[Start of Attachment]
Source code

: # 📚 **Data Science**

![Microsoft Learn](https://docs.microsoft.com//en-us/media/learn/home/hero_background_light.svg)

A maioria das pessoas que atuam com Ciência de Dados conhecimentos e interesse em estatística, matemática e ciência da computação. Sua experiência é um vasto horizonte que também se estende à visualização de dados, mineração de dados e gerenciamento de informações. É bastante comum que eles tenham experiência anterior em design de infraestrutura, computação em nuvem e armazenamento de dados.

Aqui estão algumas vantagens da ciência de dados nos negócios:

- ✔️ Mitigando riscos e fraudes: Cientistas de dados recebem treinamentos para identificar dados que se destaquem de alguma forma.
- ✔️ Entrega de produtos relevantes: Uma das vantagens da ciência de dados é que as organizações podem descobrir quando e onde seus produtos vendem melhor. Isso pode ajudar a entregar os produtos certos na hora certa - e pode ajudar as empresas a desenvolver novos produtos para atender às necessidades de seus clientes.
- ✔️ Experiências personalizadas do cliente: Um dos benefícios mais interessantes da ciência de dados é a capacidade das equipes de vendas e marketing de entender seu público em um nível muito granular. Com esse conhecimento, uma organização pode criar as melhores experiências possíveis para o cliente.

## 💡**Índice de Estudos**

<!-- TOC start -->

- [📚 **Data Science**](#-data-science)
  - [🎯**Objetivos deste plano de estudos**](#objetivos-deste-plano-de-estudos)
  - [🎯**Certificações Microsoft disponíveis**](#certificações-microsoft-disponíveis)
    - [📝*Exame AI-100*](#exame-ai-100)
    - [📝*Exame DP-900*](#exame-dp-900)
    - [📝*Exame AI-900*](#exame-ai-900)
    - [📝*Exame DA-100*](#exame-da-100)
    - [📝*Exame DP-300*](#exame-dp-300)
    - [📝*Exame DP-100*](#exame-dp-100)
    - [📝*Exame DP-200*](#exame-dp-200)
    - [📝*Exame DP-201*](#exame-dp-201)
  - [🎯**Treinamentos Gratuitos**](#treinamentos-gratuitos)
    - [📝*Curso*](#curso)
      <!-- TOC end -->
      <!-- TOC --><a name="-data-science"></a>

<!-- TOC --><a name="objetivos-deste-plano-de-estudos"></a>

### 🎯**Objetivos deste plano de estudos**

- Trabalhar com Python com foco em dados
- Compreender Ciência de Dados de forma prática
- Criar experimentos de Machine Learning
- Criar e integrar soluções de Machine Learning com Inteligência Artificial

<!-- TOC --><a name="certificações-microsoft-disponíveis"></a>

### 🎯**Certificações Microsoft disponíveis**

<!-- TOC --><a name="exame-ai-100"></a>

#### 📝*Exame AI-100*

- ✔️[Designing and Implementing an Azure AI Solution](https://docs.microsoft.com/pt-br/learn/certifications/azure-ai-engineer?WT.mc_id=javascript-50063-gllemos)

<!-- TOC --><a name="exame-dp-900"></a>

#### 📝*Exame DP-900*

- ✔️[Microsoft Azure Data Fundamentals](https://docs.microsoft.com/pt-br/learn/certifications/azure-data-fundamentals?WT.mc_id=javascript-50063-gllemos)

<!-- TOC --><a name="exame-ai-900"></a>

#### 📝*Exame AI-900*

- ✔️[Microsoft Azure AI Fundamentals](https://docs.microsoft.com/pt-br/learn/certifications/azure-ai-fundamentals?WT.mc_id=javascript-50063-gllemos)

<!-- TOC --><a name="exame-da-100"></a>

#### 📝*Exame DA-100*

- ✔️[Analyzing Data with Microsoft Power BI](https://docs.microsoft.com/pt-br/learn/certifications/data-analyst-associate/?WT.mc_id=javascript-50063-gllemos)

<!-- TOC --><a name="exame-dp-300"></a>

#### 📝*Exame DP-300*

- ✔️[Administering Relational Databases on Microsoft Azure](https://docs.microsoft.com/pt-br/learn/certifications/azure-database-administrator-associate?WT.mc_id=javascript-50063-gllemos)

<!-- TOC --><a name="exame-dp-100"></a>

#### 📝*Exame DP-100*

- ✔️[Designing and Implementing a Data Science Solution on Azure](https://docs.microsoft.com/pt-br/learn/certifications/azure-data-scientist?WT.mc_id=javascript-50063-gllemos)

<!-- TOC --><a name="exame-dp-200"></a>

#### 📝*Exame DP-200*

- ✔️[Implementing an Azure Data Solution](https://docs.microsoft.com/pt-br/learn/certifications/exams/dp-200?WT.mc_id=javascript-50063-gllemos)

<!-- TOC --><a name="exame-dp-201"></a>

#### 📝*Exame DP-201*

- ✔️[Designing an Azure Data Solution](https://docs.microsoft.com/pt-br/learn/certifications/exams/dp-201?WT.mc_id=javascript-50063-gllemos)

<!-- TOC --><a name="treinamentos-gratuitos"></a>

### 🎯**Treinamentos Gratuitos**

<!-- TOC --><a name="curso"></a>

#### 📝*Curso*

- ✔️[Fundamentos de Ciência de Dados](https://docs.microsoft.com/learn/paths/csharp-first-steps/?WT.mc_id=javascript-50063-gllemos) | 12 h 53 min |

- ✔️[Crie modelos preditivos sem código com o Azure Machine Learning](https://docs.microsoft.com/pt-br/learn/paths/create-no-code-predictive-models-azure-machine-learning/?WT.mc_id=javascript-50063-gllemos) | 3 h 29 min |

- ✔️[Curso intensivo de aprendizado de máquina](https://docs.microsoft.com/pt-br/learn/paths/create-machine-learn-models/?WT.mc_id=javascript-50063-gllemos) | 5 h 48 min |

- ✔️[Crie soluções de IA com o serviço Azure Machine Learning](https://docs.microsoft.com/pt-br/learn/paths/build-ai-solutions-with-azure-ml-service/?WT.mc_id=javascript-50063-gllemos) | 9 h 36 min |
[End of Attachment]
### [Work to complete]
An exact copy of the listing above is needed, so write it out again.

### [Response box]
Source code

: # 📚 **Data Science**

![Microsoft Learn](https://docs.microsoft.com//en-us/media/learn/home/hero_background_light.svg)

A maioria das pessoas que atuam com Ciência de Dados conhecimentos e interesse em estatística, matemática e ciência da computação. Sua experiência é um vasto horizonte que também se estende à visualização de dados, mineração de dados e gerenciamento de informações. É bastante comum que eles tenham experiência anterior em design de infraestrutura, computação em nuvem e armazenamento de dados.

Aqui estão algumas vantagens da ciência de dados nos negócios:

- ✔️ Mitigando riscos e fraudes: Cientistas de dados recebem treinamentos para identificar dados que se destaquem de alguma forma.
- ✔️ Entrega de produtos relevantes: Uma das vantagens da ciência de dados é que as organizações podem descobrir quando e onde seus produtos vendem melhor. Isso pode ajudar a entregar os produtos certos na hora certa - e pode ajudar as empresas a desenvolver novos produtos para atender às necessidades de seus clientes.
- ✔️ Experiências personalizadas do cliente: Um dos benefícios mais interessantes da ciência de dados é a capacidade das equipes de vendas e marketing de entender seu público em um nível muito granular. Com esse conhecimento, uma organização pode criar as melhores experiências possíveis para o cliente.

## 💡**Índice de Estudos**

<!-- TOC start -->

- [📚 **Data Science**](#-data-science)
  - [🎯**Objetivos deste plano de estudos**](#objetivos-deste-plano-de-estudos)
  - [🎯**Certificações Microsoft disponíveis**](#certificações-microsoft-disponíveis)
    - [📝*Exame AI-100*](#exame-ai-100)
    - [📝*Exame DP-900*](#exame-dp-900)
    - [📝*Exame AI-900*](#exame-ai-900)
    - [📝*Exame DA-100*](#exame-da-100)
    - [📝*Exame DP-300*](#exame-dp-300)
    - [📝*Exame DP-100*](#exame-dp-100)
    - [📝*Exame DP-200*](#exame-dp-200)
    - [📝*Exame DP-201*](#exame-dp-201)
  - [🎯**Treinamentos Gratuitos**](#treinamentos-gratuitos)
    - [📝*Curso*](#curso)
      <!-- TOC end -->
      <!-- TOC --><a name="-data-science"></a>

<!-- TOC --><a name="objetivos-deste-plano-de-estudos"></a>

### 🎯**Objetivos deste plano de estudos**

- Trabalhar com Python com foco em dados
- Compreender Ciência de Dados de forma prática
- Criar experimentos de Machine Learning
- Criar e integrar soluções de Machine Learning com Inteligência Artificial

<!-- TOC --><a name="certificações-microsoft-disponíveis"></a>

### 🎯**Certificações Microsoft disponíveis**

<!-- TOC --><a name="exame-ai-100"></a>

#### 📝*Exame AI-100*

- ✔️[Designing and Implementing an Azure AI Solution](https://docs.microsoft.com/pt-br/learn/certifications/azure-ai-engineer?WT.mc_id=javascript-50063-gllemos)

<!-- TOC --><a name="exame-dp-900"></a>

#### 📝*Exame DP-900*

- ✔️[Microsoft Azure Data Fundamentals](https://docs.microsoft.com/pt-br/learn/certifications/azure-data-fundamentals?WT.mc_id=javascript-50063-gllemos)

<!-- TOC --><a name="exame-ai-900"></a>

#### 📝*Exame AI-900*

- ✔️[Microsoft Azure AI Fundamentals](https://docs.microsoft.com/pt-br/learn/certifications/azure-ai-fundamentals?WT.mc_id=javascript-50063-gllemos)

<!-- TOC --><a name="exame-da-100"></a>

#### 📝*Exame DA-100*

- ✔️[Analyzing Data with Microsoft Power BI](https://docs.microsoft.com/pt-br/learn/certifications/data-analyst-associate/?WT.mc_id=javascript-50063-gllemos)

<!-- TOC --><a name="exame-dp-300"></a>

#### 📝*Exame DP-300*

- ✔️[Administering Relational Databases on Microsoft Azure](https://docs.microsoft.com/pt-br/learn/certifications/azure-database-administrator-associate?WT.mc_id=javascript-50063-gllemos)

<!-- TOC --><a name="exame-dp-100"></a>

#### 📝*Exame DP-100*

- ✔️[Designing and Implementing a Data Science Solution on Azure](https://docs.microsoft.com/pt-br/learn/certifications/azure-data-scientist?WT.mc_id=javascript-50063-gllemos)

<!-- TOC --><a name="exame-dp-200"></a>

#### 📝*Exame DP-200*

- ✔️[Implementing an Azure Data Solution](https://docs.microsoft.com/pt-br/learn/certifications/exams/dp-200?WT.mc_id=javascript-50063-gllemos)

<!-- TOC --><a name="exame-dp-201"></a>

#### 📝*Exame DP-201*

- ✔️[Designing an Azure Data Solution](https://docs.microsoft.com/pt-br/learn/certifications/exams/dp-201?WT.mc_id=javascript-50063-gllemos)

<!-- TOC --><a name="treinamentos-gratuitos"></a>

### 🎯**Treinamentos Gratuitos**

<!-- TOC --><a name="curso"></a>

#### 📝*Curso*

- ✔️[Fundamentos de Ciência de Dados](https://docs.microsoft.com/learn/paths/csharp-first-steps/?WT.mc_id=javascript-50063-gllemos) | 12 h 53 min |

- ✔️[Crie modelos preditivos sem código com o Azure Machine Learning](https://docs.microsoft.com/pt-br/learn/paths/create-no-code-predictive-models-azure-machine-learning/?WT.mc_id=javascript-50063-gllemos) | 3 h 29 min |

- ✔️[Curso intensivo de aprendizado de máquina](https://docs.microsoft.com/pt-br/learn/paths/create-machine-learn-models/?WT.mc_id=javascript-50063-gllemos) | 5 h 48 min |

- ✔️[Crie soluções de IA com o serviço Azure Machine Learning](https://docs.microsoft.com/pt-br/learn/paths/build-ai-solutions-with-azure-ml-service/?WT.mc_id=javascript-50063-gllemos) | 9 h 36 min |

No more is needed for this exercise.